- **Exercise prompt**
Tell me how many lines in the data below hold the string "cpcdn", and say nothing else.
*** Opening of Data extracts ***
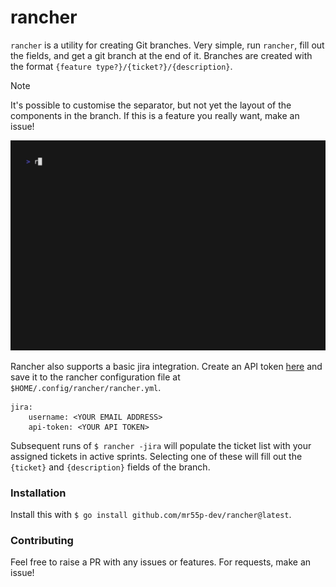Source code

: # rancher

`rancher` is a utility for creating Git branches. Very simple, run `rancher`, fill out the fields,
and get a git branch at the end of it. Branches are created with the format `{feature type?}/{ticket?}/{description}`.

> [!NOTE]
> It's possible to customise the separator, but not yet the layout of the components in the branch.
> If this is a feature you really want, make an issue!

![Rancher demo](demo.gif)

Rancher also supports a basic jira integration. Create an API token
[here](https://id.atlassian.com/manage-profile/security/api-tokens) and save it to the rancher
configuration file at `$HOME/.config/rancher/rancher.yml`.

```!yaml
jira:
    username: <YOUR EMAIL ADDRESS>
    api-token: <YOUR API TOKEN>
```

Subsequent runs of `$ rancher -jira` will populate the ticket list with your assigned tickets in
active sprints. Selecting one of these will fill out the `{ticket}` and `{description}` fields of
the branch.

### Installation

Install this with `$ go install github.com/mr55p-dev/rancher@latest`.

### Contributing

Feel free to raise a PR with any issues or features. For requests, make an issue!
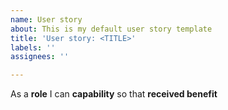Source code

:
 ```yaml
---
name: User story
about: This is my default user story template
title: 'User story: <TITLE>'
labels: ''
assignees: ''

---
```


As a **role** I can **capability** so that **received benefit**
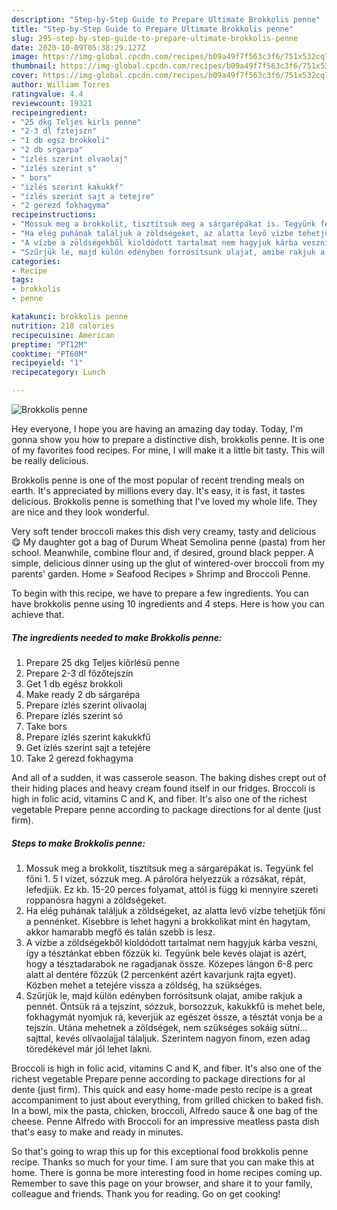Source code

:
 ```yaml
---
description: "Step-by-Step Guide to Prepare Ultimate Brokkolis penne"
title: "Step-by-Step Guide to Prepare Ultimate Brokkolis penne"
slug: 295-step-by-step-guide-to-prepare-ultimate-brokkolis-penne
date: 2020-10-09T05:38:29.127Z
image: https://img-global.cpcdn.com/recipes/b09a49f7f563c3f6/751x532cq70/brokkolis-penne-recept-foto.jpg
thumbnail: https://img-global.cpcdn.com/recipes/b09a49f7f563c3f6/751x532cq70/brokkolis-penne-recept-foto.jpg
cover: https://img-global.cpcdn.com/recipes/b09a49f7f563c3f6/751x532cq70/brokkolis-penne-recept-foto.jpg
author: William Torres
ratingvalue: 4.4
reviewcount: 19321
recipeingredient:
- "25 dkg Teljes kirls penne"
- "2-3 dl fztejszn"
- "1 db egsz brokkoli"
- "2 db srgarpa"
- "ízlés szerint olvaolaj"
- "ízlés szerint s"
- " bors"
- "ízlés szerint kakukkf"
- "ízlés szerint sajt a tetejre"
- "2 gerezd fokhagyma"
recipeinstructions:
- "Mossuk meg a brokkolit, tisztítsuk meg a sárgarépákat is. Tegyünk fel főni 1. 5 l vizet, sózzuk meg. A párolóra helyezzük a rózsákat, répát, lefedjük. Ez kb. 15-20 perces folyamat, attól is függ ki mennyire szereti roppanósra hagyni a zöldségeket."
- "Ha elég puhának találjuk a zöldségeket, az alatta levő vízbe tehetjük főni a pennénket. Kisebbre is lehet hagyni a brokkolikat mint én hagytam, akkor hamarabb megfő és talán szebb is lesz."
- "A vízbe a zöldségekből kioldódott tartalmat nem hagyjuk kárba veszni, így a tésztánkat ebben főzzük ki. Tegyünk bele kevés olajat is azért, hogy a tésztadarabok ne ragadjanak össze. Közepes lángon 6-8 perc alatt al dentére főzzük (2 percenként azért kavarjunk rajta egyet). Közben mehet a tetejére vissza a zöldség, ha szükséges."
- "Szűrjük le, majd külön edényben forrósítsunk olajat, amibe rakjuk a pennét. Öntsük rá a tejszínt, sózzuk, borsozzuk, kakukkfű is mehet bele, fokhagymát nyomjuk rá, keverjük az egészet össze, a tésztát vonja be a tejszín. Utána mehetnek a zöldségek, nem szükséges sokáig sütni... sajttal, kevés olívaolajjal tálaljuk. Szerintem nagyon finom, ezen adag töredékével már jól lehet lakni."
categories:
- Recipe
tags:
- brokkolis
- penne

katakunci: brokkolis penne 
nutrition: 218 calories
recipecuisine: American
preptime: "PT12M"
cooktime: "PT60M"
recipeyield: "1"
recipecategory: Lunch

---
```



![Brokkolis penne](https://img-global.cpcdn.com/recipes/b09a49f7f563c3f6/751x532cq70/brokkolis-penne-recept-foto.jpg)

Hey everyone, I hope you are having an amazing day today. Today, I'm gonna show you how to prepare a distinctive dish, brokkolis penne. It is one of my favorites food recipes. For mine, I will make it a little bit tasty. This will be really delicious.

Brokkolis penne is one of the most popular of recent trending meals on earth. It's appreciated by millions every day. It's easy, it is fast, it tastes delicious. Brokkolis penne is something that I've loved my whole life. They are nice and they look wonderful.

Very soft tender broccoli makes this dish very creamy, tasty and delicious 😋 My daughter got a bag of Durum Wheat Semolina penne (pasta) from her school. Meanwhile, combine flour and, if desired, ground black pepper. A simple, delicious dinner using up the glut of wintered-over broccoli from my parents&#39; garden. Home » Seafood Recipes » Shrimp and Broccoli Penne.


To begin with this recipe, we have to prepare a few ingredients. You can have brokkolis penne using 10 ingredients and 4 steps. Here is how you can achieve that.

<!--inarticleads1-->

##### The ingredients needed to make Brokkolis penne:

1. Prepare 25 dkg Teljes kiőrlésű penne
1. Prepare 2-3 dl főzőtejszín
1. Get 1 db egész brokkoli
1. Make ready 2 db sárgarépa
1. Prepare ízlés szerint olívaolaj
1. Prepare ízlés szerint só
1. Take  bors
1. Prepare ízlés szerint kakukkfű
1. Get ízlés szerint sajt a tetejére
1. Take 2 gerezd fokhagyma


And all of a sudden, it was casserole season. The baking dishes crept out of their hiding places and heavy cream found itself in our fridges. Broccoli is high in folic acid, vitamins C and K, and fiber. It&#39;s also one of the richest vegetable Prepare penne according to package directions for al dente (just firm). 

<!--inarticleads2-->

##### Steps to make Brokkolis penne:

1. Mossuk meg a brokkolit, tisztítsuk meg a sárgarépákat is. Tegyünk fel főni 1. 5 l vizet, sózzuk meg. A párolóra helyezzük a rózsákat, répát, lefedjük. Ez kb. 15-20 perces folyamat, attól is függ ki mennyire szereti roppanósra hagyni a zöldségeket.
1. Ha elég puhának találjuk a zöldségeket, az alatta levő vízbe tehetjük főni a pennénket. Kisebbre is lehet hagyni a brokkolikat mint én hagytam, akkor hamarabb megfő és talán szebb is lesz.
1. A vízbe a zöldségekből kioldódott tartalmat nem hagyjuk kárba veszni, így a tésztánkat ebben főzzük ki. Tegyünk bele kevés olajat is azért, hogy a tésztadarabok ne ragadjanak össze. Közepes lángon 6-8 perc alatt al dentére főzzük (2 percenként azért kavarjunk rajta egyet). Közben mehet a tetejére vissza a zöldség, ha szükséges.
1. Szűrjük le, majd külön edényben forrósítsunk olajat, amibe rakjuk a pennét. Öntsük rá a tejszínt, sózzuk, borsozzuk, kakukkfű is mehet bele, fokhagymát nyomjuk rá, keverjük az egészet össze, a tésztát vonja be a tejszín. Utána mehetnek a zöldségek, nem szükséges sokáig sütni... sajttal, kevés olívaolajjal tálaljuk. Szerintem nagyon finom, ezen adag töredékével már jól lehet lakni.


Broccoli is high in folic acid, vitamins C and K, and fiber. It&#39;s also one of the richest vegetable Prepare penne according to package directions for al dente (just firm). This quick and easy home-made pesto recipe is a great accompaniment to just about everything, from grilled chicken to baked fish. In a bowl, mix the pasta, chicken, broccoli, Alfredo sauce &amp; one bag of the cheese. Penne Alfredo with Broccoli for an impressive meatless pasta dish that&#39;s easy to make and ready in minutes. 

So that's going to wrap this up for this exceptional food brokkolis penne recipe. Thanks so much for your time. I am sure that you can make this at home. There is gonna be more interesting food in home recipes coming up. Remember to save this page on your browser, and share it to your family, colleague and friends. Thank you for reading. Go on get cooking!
*** Close of Data extracts ***
*** Opening of Data extracts ***
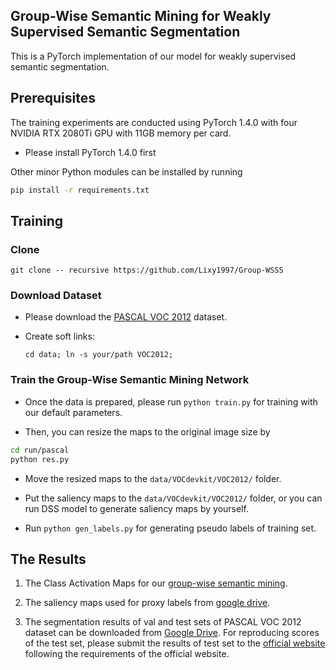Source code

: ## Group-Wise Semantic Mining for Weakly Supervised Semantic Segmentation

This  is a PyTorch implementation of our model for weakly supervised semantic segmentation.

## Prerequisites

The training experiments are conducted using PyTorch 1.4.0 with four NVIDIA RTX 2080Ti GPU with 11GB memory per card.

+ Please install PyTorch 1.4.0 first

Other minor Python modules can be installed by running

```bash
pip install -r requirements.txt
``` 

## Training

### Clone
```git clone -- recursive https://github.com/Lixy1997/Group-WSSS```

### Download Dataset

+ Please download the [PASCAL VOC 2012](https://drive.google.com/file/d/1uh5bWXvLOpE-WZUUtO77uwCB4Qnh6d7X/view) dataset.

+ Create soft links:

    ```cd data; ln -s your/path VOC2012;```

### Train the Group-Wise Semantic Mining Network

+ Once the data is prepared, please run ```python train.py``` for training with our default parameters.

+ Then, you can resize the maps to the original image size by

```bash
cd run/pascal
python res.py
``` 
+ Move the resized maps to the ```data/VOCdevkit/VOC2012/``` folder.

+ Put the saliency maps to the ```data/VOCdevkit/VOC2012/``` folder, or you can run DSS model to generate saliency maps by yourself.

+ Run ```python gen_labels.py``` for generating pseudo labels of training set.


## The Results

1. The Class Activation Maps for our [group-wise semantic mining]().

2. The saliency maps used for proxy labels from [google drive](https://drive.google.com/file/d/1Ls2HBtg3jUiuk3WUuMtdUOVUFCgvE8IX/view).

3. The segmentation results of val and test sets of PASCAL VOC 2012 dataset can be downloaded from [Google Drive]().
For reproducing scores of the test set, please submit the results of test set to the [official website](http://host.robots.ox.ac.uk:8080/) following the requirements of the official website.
*** Close of Data extracts ***
*** Opening of Data extracts ***
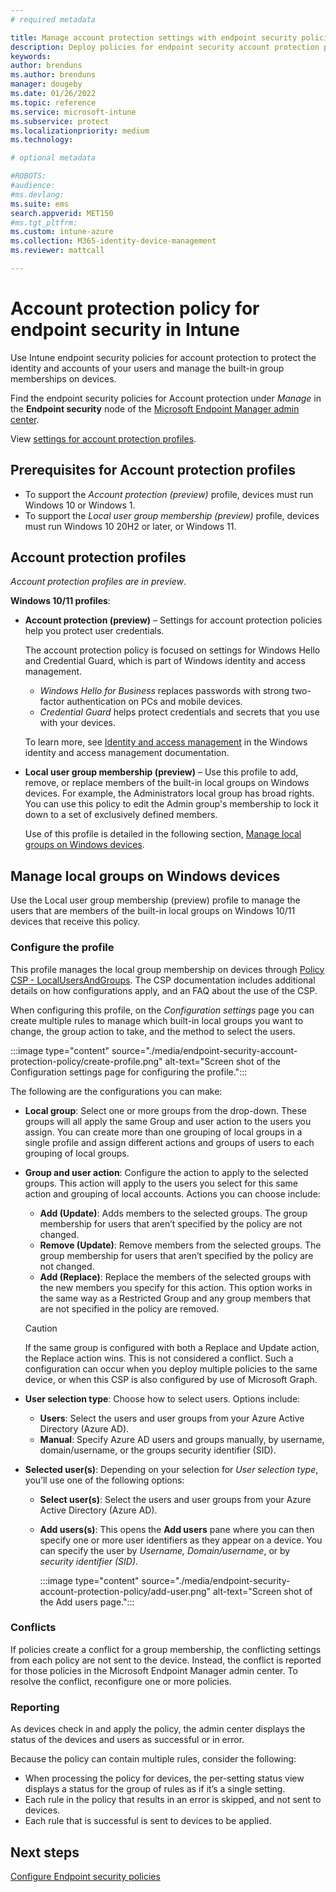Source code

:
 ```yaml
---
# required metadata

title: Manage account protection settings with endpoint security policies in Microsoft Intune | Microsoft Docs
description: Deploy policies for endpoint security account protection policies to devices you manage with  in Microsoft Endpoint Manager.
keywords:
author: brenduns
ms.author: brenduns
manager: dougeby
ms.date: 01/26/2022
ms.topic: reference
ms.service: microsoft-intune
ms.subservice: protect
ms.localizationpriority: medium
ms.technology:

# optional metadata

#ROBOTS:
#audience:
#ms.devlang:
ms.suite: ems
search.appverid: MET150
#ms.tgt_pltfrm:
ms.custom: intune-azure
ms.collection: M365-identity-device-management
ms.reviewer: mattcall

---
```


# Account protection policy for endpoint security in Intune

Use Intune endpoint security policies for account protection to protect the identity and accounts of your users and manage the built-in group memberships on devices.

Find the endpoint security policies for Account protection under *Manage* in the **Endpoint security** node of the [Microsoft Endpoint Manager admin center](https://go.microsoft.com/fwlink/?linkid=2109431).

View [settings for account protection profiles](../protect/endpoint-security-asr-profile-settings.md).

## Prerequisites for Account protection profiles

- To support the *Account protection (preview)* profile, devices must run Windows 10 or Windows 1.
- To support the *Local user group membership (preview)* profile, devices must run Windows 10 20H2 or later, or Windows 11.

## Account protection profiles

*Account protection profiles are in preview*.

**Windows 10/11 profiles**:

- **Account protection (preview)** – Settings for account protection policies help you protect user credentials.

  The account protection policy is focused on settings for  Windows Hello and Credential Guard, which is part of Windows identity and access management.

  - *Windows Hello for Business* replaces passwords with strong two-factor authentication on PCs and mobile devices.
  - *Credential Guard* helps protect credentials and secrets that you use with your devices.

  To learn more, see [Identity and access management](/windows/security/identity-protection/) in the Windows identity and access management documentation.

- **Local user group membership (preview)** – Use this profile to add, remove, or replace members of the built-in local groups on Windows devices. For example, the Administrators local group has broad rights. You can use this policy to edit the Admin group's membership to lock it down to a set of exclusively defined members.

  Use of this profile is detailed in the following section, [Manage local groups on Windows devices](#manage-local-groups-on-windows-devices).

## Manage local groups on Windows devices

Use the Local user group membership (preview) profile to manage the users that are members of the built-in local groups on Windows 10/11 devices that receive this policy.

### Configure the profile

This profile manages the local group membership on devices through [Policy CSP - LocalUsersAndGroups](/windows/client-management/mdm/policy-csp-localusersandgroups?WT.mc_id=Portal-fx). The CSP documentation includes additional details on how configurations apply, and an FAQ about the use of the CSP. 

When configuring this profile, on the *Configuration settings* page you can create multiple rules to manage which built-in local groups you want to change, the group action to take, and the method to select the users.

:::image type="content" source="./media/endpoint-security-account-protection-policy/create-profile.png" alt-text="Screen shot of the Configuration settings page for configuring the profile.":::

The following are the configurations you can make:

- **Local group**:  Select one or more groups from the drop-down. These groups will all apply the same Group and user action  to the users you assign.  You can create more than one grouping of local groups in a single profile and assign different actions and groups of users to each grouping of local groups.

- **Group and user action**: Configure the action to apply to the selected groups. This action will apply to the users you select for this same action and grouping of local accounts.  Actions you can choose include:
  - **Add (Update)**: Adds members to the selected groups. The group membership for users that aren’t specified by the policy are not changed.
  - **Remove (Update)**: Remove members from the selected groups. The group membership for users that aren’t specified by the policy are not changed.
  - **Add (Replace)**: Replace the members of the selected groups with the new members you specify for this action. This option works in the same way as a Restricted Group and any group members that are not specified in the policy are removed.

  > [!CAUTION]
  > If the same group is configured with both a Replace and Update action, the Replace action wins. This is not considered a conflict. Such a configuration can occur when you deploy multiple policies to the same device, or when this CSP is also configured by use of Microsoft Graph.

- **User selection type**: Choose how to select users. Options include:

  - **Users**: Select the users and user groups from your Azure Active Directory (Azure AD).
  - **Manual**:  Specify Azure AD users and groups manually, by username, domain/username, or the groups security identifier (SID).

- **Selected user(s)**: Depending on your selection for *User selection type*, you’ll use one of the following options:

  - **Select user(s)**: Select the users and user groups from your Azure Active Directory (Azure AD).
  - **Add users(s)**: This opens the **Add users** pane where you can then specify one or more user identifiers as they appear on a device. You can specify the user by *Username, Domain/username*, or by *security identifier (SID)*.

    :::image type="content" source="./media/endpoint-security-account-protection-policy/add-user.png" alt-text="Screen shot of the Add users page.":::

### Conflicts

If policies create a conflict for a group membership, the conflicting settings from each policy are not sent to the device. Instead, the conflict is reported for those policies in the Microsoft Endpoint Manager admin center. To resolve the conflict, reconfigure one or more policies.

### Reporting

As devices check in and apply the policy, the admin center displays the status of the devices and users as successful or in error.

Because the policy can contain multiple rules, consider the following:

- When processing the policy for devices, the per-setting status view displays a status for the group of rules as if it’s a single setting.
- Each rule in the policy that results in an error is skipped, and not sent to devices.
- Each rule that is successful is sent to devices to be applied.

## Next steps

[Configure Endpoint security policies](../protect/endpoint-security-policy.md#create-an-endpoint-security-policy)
*** Close of Data extracts ***
- **Answer box**
4